Creato il 20 marzo 2012 da Unarosaverde

Si discuteva, qualche giorno fa, sui pro e i contro degli uffici open-space e, come è naturale,  c’erano i fautori e i contrari. Io sono, per esperienza, tra i contrari ma, dato che non ho voce in capitolo sulla mia ubicazione lavorativa,mi sono rassegnata.

Ho trascorso anni dividendo il mio tempo in due luoghi: a lezione in aule, piccole o grandi, in funzione del periodo, e nella mia stanza, in assoluto silenzio, per studiare. Porta chiusa, nessun cellulare perché allora non c’erano, una breve pausa merenda e lunghe ore di concentrazione. Solo la gatta, se mi faceva l’onore di eleggere il mio letto per il pisolo pomeridiano, era autorizzata ad entrare, previa grattatina di richiesta alla porta.

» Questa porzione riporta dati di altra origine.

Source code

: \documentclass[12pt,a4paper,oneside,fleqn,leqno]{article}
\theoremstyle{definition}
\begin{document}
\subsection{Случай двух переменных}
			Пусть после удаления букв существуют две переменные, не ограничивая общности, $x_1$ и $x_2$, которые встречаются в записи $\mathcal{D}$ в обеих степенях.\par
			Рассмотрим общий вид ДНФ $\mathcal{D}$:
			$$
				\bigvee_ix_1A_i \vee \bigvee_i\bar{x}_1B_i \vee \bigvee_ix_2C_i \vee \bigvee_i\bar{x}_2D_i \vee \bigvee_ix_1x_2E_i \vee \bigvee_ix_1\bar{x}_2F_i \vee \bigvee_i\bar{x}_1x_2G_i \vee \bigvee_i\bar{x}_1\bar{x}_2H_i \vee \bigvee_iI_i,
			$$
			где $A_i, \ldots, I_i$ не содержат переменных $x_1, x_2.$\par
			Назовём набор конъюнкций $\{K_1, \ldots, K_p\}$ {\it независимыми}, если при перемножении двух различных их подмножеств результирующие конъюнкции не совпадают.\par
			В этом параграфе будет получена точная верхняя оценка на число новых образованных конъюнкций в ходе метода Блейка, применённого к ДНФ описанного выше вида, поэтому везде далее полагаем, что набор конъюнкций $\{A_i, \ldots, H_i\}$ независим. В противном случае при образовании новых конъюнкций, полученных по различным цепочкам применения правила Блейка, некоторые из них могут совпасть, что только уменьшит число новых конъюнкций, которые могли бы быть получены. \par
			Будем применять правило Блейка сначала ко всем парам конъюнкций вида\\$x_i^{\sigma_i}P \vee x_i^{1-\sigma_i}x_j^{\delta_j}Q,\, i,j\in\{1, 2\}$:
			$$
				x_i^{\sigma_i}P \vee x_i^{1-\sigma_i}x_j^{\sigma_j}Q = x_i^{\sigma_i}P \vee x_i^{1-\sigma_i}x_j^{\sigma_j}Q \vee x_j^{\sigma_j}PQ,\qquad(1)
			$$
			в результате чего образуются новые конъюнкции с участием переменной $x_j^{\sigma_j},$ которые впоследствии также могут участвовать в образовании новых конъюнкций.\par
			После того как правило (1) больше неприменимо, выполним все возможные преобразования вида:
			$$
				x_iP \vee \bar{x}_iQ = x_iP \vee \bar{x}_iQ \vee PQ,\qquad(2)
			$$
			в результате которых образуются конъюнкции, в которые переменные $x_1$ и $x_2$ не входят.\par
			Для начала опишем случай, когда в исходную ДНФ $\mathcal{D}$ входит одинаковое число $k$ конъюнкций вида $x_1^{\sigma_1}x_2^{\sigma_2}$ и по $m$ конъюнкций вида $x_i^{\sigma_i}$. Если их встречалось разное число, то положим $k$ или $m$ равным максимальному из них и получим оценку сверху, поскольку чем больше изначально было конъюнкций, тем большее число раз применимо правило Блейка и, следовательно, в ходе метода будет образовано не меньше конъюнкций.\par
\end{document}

Immaginate l’angoscia quando, il primo giorno in azienda, una multinazionale,  si  spalancò davanti a me la porta di un enorme open-space, in cui lavoravano un centinaio di persone che andavano avanti ed indietro, tra i telefoni che squillavano, le urla che provenivano dagli uffici sui lati e il chiacchiericcio di fondo che iniziava di prima mattina e si spegneva solo dopo le sei di sera. Come avrei fatto a concentrarmi? Come avrei potuto sostenere una conversazione telefonica o di persona su questioni delicate che richiedevano attenzione in mezzo a tutto quel frastuono?  Nel giro di cinque anni avrei occupato, per strane migrazioni forzate di cui nessuno capiva il motivo, ognuna delle sei grandi suddivisioni dell’ufficio,  arredate ciascuna con due quadrotti di scrivanie e separate da armadietti bassi.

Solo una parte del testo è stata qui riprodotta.